Your goal: Every line of the entries below that mentions "Finally" is to be copied out.

** Opening Data extract block **

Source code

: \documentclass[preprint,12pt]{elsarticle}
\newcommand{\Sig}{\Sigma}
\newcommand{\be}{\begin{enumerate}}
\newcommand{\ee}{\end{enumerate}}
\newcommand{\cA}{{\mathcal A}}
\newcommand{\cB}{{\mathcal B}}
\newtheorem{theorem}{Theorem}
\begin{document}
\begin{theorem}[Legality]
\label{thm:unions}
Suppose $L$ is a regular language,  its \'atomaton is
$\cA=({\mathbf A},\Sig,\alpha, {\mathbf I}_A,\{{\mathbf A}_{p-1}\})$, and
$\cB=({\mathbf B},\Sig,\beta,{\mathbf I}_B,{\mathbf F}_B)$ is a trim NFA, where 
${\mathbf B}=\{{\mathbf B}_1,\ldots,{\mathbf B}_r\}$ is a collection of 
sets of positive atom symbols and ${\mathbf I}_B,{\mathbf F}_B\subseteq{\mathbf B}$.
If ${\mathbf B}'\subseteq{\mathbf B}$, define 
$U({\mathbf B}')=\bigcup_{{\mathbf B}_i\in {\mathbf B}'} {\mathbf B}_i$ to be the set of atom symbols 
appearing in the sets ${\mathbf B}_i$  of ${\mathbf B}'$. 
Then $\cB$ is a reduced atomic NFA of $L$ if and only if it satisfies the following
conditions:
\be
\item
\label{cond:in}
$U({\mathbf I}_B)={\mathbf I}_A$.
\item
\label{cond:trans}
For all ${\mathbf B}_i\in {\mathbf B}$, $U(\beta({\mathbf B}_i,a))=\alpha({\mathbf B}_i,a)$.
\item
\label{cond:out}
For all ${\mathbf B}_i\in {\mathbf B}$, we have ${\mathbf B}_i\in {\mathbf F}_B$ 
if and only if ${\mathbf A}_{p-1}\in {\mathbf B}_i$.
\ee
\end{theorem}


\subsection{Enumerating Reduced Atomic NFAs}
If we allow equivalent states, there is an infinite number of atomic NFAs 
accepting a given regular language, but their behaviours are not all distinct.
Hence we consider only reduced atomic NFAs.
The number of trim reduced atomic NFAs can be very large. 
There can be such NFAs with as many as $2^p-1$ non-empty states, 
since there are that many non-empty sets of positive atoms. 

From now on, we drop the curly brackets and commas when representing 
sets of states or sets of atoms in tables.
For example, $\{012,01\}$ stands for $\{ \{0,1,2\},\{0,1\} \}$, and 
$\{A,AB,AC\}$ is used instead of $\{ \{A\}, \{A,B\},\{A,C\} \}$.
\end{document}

** Closing Data extract block **
** Opening Data extract block **

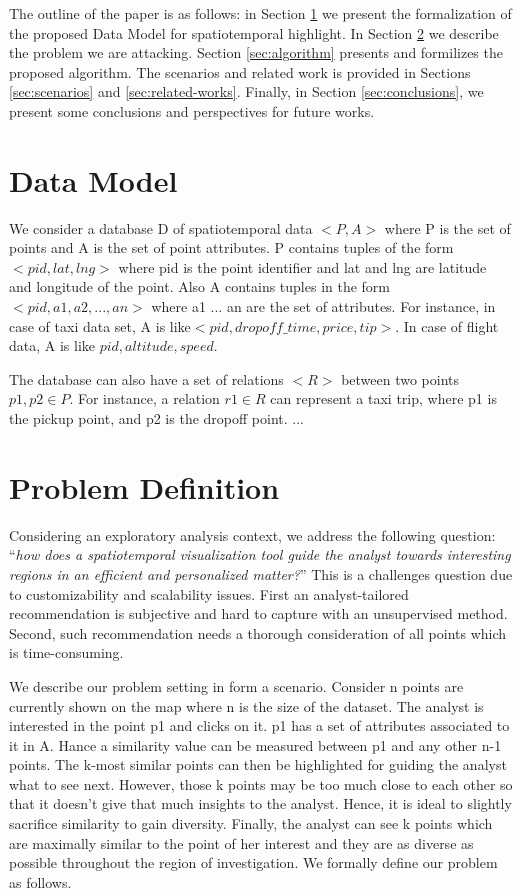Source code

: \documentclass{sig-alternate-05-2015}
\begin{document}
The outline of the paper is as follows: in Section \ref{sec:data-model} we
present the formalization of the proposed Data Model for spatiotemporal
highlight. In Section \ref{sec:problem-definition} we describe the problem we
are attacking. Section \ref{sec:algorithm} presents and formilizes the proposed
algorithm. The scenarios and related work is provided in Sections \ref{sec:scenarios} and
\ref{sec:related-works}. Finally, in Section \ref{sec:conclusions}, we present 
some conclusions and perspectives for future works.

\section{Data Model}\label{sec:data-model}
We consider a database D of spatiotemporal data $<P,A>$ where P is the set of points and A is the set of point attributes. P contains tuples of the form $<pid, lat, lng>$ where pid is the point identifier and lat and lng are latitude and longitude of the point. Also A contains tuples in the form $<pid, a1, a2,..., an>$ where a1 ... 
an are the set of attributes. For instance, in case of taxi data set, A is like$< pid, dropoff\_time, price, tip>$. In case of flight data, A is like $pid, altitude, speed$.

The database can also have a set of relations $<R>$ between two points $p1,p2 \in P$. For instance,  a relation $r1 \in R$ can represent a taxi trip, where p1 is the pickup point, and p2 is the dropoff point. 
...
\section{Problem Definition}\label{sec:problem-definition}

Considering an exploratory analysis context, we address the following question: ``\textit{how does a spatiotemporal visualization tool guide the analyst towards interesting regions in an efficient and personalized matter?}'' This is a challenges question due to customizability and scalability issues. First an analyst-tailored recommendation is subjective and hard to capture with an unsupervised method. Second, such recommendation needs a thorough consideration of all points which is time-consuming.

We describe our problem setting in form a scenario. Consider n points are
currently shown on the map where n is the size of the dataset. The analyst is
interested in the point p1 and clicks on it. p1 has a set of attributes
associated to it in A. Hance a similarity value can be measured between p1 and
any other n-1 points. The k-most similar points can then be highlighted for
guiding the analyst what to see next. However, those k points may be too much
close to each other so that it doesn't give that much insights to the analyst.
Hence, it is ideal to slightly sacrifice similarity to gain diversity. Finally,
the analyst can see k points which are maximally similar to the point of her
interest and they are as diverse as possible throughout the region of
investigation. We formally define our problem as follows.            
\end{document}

** Closing Data extract block **

Solution to the exercise:
\ref{sec:related-works}. Finally, in Section \ref{sec:conclusions}, we present 
Hence, it is ideal to slightly sacrifice similarity to gain diversity. Finally,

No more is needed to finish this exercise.